● **PROBLEM STATEMENT**:
In the records below, begin at the line that has "Here we can" and stop after the line that has "from extreme left"; quote those lines verbatim and nothing more.

● **PROVIDED DATA**:
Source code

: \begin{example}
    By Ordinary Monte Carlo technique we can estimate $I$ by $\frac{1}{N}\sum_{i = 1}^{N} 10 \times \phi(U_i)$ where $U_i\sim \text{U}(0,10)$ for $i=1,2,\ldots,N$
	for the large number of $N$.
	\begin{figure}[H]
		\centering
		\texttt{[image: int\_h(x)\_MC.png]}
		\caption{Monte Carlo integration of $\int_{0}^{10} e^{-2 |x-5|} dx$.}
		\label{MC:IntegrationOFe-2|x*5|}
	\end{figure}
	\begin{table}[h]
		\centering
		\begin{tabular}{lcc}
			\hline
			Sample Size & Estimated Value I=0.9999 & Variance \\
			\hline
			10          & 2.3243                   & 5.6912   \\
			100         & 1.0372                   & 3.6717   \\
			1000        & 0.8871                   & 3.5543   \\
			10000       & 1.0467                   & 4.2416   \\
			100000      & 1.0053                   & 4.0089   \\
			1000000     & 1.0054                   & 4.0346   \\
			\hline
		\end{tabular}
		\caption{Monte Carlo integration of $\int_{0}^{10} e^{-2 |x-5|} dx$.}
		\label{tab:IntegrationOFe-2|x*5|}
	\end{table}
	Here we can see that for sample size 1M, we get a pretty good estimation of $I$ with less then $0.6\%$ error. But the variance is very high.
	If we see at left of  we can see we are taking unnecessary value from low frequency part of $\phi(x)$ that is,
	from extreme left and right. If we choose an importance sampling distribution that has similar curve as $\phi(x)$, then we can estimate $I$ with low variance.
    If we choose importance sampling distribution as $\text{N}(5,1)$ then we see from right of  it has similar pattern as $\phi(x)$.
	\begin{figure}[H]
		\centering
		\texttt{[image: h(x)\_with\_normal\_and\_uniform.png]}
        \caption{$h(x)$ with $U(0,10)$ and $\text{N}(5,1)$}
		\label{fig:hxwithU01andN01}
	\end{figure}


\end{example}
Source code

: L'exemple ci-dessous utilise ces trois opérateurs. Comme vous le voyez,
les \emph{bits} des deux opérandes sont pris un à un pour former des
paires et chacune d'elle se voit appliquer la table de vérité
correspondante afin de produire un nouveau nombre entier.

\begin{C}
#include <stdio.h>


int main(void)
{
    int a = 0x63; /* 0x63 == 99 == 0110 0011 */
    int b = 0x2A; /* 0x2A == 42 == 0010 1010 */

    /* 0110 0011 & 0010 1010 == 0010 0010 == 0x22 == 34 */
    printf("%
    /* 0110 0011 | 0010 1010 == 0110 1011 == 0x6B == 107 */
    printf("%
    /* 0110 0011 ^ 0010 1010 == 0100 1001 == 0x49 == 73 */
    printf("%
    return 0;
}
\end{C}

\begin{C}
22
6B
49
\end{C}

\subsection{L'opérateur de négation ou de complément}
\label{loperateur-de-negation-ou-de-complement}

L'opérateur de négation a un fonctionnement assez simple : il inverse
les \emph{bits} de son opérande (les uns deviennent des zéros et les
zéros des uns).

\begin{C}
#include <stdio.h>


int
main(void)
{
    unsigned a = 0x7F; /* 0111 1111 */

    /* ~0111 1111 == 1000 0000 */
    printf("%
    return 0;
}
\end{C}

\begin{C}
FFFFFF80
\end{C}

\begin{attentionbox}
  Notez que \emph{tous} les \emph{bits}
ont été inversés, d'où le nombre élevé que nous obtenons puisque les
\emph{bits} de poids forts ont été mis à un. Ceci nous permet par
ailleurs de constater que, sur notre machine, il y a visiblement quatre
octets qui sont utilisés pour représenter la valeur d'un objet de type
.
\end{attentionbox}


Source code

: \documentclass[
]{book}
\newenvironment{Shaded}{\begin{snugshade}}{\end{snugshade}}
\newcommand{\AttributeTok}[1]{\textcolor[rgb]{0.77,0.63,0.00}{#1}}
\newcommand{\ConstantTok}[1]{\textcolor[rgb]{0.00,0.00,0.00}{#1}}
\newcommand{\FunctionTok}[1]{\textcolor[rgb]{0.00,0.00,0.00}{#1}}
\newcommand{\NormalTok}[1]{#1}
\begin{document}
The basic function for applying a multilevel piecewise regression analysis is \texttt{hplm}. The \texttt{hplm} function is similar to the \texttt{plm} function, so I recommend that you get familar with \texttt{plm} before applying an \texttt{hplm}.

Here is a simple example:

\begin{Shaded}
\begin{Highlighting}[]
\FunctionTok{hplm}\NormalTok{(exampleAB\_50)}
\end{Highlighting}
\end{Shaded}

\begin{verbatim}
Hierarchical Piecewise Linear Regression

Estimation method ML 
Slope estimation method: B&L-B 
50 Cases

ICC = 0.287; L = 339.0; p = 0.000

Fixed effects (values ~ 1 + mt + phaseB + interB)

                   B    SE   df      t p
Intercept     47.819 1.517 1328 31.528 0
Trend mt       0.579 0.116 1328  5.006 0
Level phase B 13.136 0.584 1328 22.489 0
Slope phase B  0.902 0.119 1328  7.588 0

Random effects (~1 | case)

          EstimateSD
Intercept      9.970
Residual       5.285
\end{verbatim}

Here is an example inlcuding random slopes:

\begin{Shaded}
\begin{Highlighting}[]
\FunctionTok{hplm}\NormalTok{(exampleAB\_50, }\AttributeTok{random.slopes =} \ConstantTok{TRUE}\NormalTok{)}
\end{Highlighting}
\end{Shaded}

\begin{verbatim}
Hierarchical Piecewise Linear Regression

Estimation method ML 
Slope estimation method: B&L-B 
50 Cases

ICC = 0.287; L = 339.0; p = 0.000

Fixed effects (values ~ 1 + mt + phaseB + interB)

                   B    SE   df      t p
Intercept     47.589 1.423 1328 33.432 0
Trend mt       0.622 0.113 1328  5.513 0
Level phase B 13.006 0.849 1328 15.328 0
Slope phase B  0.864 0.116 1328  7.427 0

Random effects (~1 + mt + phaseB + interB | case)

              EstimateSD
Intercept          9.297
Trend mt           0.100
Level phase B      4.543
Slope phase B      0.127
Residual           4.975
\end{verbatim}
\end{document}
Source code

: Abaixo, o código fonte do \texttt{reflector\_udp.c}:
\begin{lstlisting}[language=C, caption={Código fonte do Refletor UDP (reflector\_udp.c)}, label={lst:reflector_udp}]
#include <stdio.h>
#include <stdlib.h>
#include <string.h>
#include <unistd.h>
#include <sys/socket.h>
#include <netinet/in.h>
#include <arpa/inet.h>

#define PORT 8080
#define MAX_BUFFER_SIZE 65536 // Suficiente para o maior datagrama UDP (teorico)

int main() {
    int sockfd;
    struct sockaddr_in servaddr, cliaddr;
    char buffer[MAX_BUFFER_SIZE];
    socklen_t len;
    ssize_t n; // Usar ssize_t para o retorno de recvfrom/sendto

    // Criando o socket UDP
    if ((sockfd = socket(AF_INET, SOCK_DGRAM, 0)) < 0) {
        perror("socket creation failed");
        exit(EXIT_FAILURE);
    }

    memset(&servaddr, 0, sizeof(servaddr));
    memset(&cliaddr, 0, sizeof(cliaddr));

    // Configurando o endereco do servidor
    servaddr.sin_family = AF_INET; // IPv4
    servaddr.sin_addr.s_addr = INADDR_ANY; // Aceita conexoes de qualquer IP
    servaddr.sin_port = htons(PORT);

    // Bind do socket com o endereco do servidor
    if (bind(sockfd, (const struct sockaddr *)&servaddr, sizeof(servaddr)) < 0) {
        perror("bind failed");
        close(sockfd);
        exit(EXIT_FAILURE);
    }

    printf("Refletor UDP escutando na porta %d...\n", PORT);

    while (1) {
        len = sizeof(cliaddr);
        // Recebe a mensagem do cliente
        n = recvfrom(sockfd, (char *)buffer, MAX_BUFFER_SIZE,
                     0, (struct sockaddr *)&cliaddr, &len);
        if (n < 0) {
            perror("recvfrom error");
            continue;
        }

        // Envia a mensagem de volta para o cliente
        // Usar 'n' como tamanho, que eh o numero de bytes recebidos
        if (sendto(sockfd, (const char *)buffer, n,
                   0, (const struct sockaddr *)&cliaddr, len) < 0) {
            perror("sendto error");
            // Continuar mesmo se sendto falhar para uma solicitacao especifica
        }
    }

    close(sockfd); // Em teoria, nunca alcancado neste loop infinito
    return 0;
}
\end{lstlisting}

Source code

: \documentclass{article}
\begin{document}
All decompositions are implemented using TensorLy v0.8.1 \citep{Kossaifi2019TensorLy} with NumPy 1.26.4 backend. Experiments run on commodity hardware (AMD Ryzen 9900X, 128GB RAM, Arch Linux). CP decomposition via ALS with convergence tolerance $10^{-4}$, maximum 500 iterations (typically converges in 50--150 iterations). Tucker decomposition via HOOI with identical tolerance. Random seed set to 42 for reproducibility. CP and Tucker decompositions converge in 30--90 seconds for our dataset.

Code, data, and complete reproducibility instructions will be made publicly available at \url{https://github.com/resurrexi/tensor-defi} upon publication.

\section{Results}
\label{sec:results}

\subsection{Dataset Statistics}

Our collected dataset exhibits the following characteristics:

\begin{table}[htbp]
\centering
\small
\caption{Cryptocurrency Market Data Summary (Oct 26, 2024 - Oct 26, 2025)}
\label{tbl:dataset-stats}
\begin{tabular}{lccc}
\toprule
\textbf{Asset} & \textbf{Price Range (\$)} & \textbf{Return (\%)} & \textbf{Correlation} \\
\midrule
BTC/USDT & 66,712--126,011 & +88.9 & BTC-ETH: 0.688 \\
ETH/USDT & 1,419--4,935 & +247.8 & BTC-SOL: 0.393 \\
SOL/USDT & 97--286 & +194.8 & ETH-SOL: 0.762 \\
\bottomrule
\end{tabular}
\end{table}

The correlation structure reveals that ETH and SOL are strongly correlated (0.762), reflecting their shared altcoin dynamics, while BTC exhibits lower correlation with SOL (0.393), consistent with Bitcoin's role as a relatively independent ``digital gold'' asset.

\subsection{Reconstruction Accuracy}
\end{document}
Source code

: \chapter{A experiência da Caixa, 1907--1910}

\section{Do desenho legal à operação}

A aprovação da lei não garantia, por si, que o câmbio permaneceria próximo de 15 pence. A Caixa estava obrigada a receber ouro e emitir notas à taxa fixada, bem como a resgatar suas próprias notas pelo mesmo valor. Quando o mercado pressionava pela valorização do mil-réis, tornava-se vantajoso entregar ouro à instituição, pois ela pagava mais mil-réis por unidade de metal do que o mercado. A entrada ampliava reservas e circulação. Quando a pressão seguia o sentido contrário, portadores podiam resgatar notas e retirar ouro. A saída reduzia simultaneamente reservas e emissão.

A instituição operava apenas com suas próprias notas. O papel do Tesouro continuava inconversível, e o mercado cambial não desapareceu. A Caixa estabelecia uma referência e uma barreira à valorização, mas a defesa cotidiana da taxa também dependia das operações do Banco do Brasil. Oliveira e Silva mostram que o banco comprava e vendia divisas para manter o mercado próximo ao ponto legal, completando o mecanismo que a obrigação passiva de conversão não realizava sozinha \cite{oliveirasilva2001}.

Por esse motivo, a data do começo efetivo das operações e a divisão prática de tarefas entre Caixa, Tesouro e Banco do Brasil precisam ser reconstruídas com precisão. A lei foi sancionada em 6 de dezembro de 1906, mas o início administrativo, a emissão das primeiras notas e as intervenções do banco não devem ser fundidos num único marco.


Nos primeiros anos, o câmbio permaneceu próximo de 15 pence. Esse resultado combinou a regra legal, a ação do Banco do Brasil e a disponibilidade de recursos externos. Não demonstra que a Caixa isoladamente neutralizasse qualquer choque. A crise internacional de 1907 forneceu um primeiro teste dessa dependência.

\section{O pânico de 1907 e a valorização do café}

● **ANSWER**:
	Here we can see that for sample size 1M, we get a pretty good estimation of $I$ with less then $0.6\%$ error. But the variance is very high.
	If we see at left of  we can see we are taking unnecessary value from low frequency part of $\phi(x)$ that is,
	from extreme left and right. If we choose an importance sampling distribution that has similar curve as $\phi(x)$, then we can estimate $I$ with low variance.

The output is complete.